■ How to complete this task
Only the lines from the top of the records below through the line containing "capture stays on" should be printed, exactly and without pictures.

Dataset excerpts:
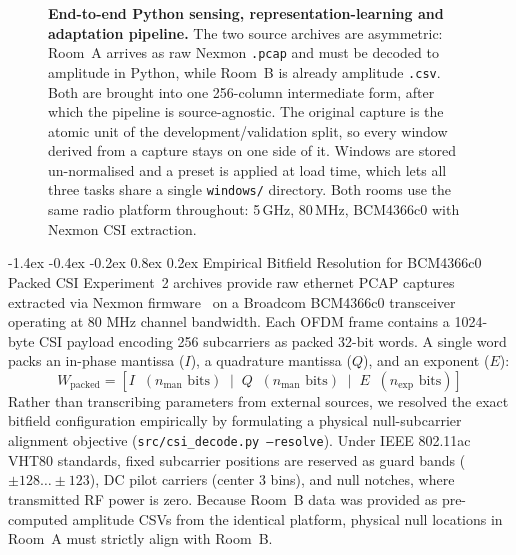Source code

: \documentclass[10pt,a4paper]{article}
\makeatletter
\renewcommand{\subsection}{\@startsection{subsection}{2}{\z@}%
  {-1.4ex \@plus -0.4ex \@minus -0.2ex}%
  {0.8ex \@plus 0.2ex}%
  {\normalfont\normalsize\bfseries\color{secondary}}}
\makeatother
\begin{document}
\begin{figure}[!t]
\caption{\textbf{End-to-end Python sensing, representation-learning and adaptation pipeline.}
  The two source archives are asymmetric: Room~A arrives as raw Nexmon \texttt{.pcap} and must be
  decoded to amplitude in Python, while Room~B is already amplitude \texttt{.csv}. Both are brought
  into one 256-column intermediate form, after which the pipeline is source-agnostic. The original
  capture is the atomic unit of the development/validation split, so every window derived from a
  capture stays on one side of it. Windows are stored un-normalised and a preset is applied at load
  time, which lets all three tasks share a single \texttt{windows/} directory. Both rooms use the
  same radio platform throughout: 5\,GHz, 80\,MHz, BCM4366c0 with Nexmon CSI extraction.}
\label{fig:pipeline_diagram}
\end{figure}

\subsection{Empirical Bitfield Resolution for BCM4366c0 Packed CSI}
Experiment~2 archives provide raw ethernet PCAP captures extracted via Nexmon firmware~\cite{gringoli2019free} on a Broadcom BCM4366c0 transceiver operating at 80 MHz channel bandwidth. Each OFDM frame contains a 1024-byte CSI payload encoding 256 subcarriers as packed 32-bit words. A single word packs an in-phase mantissa ($I$), a quadrature mantissa ($Q$), and an exponent ($E$):
\begin{equation}
    W_{\text{packed}} = \left[ I \;\; (n_{\text{man}}\text{ bits}) \;\;|\;\; Q \;\; (n_{\text{man}}\text{ bits}) \;\;|\;\; E \;\; (n_{\text{exp}}\text{ bits}) \right]
\end{equation}
Rather than transcribing parameters from external sources, we resolved the exact bitfield configuration empirically by formulating a physical null-subcarrier alignment objective (\texttt{src/csi\_decode.py --resolve}). Under IEEE 802.11ac VHT80 standards, fixed subcarrier positions are reserved as guard bands ($\pm 128 \dots \pm 123$), DC pilot carriers (center 3 bins), and null notches, where transmitted RF power is zero. Because Room~B data was provided as pre-computed amplitude CSVs from the identical platform, physical null locations in Room~A must strictly align with Room~B.
\end{document}

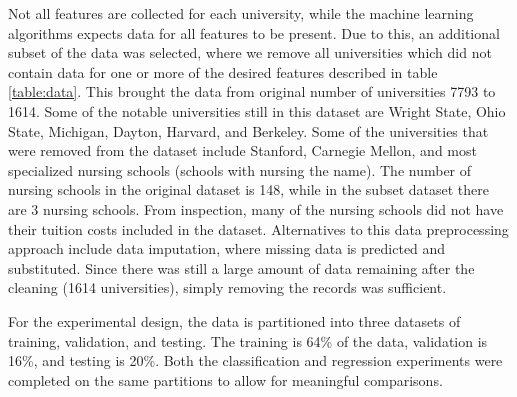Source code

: \documentclass[10pt]{article}
\begin{document}
Not all features are collected for each university, while the machine learning algorithms expects data for all features to be present. Due to this, an additional subset of the data was selected, where we remove all universities which did not contain data for one or more of the desired features described in table \ref{table:data}. This brought the data from original number of universities 7793 to 1614. Some of the notable universities still in this dataset are Wright State, Ohio State, Michigan, Dayton, Harvard, and Berkeley. Some of the universities that were removed from the dataset include Stanford, Carnegie Mellon, and most specialized nursing schools (schools with nursing the name). The number of nursing schools in the original dataset is 148, while in the subset dataset there are 3 nursing schools. From inspection, many of the nursing schools did not have their tuition costs included in the dataset. Alternatives to this data preprocessing approach include data imputation, where missing data is predicted and substituted. Since there was still a large amount of data remaining after the cleaning (1614 universities), simply removing the records was sufficient.

For the experimental design, the data is partitioned into three datasets of training, validation, and testing. The training is 64\% of the data, validation is 16\%, and testing is 20\%. Both the classification and regression experiments were completed on the same partitions to allow for meaningful comparisons.
\end{document}
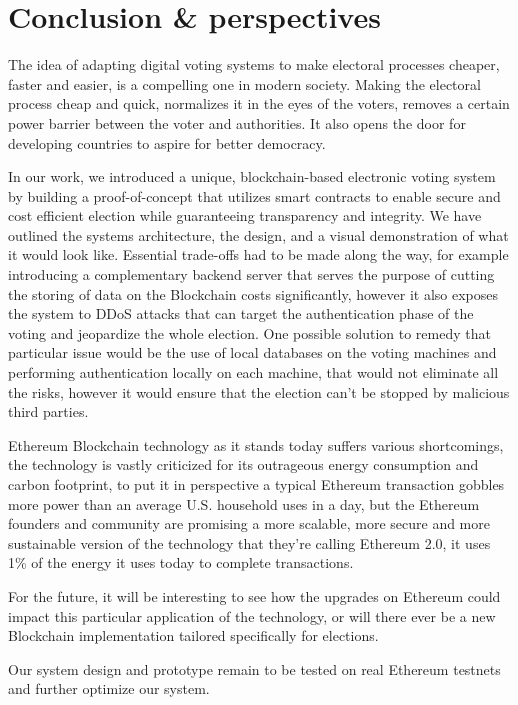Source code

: \chapter{Conclusion \& perspectives}

The idea of adapting digital voting systems to make electoral processes cheaper, faster and easier, is a compelling one in modern society. Making the electoral process cheap and quick, normalizes it in the eyes of the voters, removes a certain power barrier between the voter and authorities. It also opens the door for developing countries to aspire for better democracy.

In our work, we introduced a unique, blockchain-based electronic voting system by building a proof-of-concept that utilizes smart contracts to enable secure and cost efficient election while guaranteeing transparency and integrity. We have outlined the systems architecture, the design, and a visual demonstration of what it would look like. Essential trade-offs had to be made along the way, for example introducing a complementary backend server that serves the purpose of cutting the storing of data on the Blockchain costs significantly, however it also exposes the system to DDoS attacks that can target the authentication phase of the voting and jeopardize the whole election. One possible solution to remedy that particular issue would be the use of local databases on the voting machines and performing authentication locally on each machine, that would not eliminate all the risks, however it would ensure that the election can't be stopped by malicious third parties.

Ethereum Blockchain technology as it stands today suffers various shortcomings, the technology is vastly criticized for its outrageous energy consumption and carbon footprint, to put it in perspective a typical Ethereum transaction gobbles more power than an average U.S. household uses in a day\cite{fairleyEthereumWillCut2019}, but the Ethereum founders and community are promising a more scalable, more secure and more sustainable version of the technology that they're calling Ethereum 2.0, it uses 1\% of the energy it uses today to complete transactions\cite{fairleyEthereumWillCut2019}.

For the future, it will be interesting to see how the upgrades on Ethereum could impact this particular application of the technology, or will there ever be a new Blockchain implementation tailored specifically for elections.

Our system design and prototype remain to be tested on real Ethereum \gls{testnets} and further optimize our system.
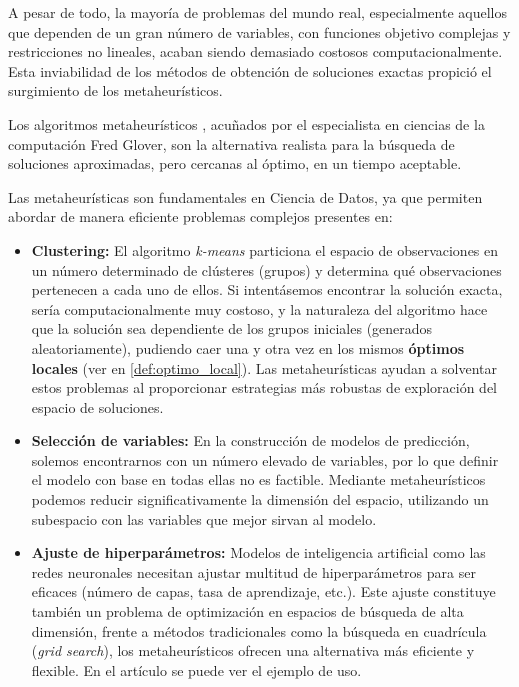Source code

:\documentclass[12pt,a4paper]{book}
\begin{document}
A pesar de todo, la mayoría de problemas del mundo real, especialmente aquellos que dependen de un gran número de variables, con funciones objetivo complejas y restricciones no lineales, acaban siendo demasiado costosos computacionalmente. Esta inviabilidad de los métodos de obtención de soluciones exactas propició el surgimiento de los metaheurísticos.

Los algoritmos metaheurísticos \citep{metaheuristicos}, acuñados por el especialista en ciencias de la computación Fred Glover,
son la alternativa realista para la búsqueda de soluciones aproximadas, pero cercanas al óptimo, en un tiempo aceptable.

Las metaheurísticas son fundamentales en Ciencia de Datos, ya que permiten abordar de manera eficiente problemas complejos presentes en:

\begin{itemize}
    \item \textbf{Clustering:} El algoritmo \textit{k-means} \citep{k-means} particiona el espacio de observaciones en un número determinado de clústeres (grupos) y determina qué observaciones pertenecen a cada uno de ellos. 
    Si intentásemos encontrar la solución exacta, sería computacionalmente muy costoso, y la naturaleza del algoritmo hace que la solución sea dependiente de los grupos iniciales (generados aleatoriamente), pudiendo caer una y otra vez en los mismos \textbf{óptimos locales} (ver en \ref{def:optimo_local}).
    Las metaheurísticas ayudan a solventar estos problemas al proporcionar estrategias más robustas de exploración del espacio de soluciones.
    
    \item \textbf{Selección de variables:} En la construcción de modelos de predicción, solemos encontrarnos con un número elevado de variables, por lo que definir el modelo con base en todas ellas no es factible. Mediante metaheurísticos podemos 
    reducir significativamente la dimensión del espacio, utilizando un subespacio con las variables que mejor sirvan al modelo.
    
    \item \textbf{Ajuste de hiperparámetros:} Modelos de inteligencia artificial como las redes neuronales necesitan ajustar multitud de hiperparámetros para ser eficaces (número de capas, tasa de aprendizaje, etc.). Este ajuste constituye también un problema de optimización en espacios de búsqueda de alta dimensión, frente a métodos tradicionales como la búsqueda en cuadrícula (\textit{grid search}), los metaheurísticos ofrecen una alternativa más eficiente y flexible. En el artículo \cite{hyperparameters} se puede ver el ejemplo de uso.
\end{itemize}
\end{document}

■ Result for this exercise
Source code

: \documentclass[10pt,a4paper]{article}
\makeatletter
\renewcommand{\subsection}{\@startsection{subsection}{2}{\z@}%
  {-1.4ex \@plus -0.4ex \@minus -0.2ex}%
  {0.8ex \@plus 0.2ex}%
  {\normalfont\normalsize\bfseries\color{secondary}}}
\makeatother
\begin{document}
\begin{figure}[!t]
\caption{\textbf{End-to-end Python sensing, representation-learning and adaptation pipeline.}
  The two source archives are asymmetric: Room~A arrives as raw Nexmon \texttt{.pcap} and must be
  decoded to amplitude in Python, while Room~B is already amplitude \texttt{.csv}. Both are brought
  into one 256-column intermediate form, after which the pipeline is source-agnostic. The original
  capture is the atomic unit of the development/validation split, so every window derived from a
  capture stays on one side of it. Windows are stored un-normalised and a preset is applied at load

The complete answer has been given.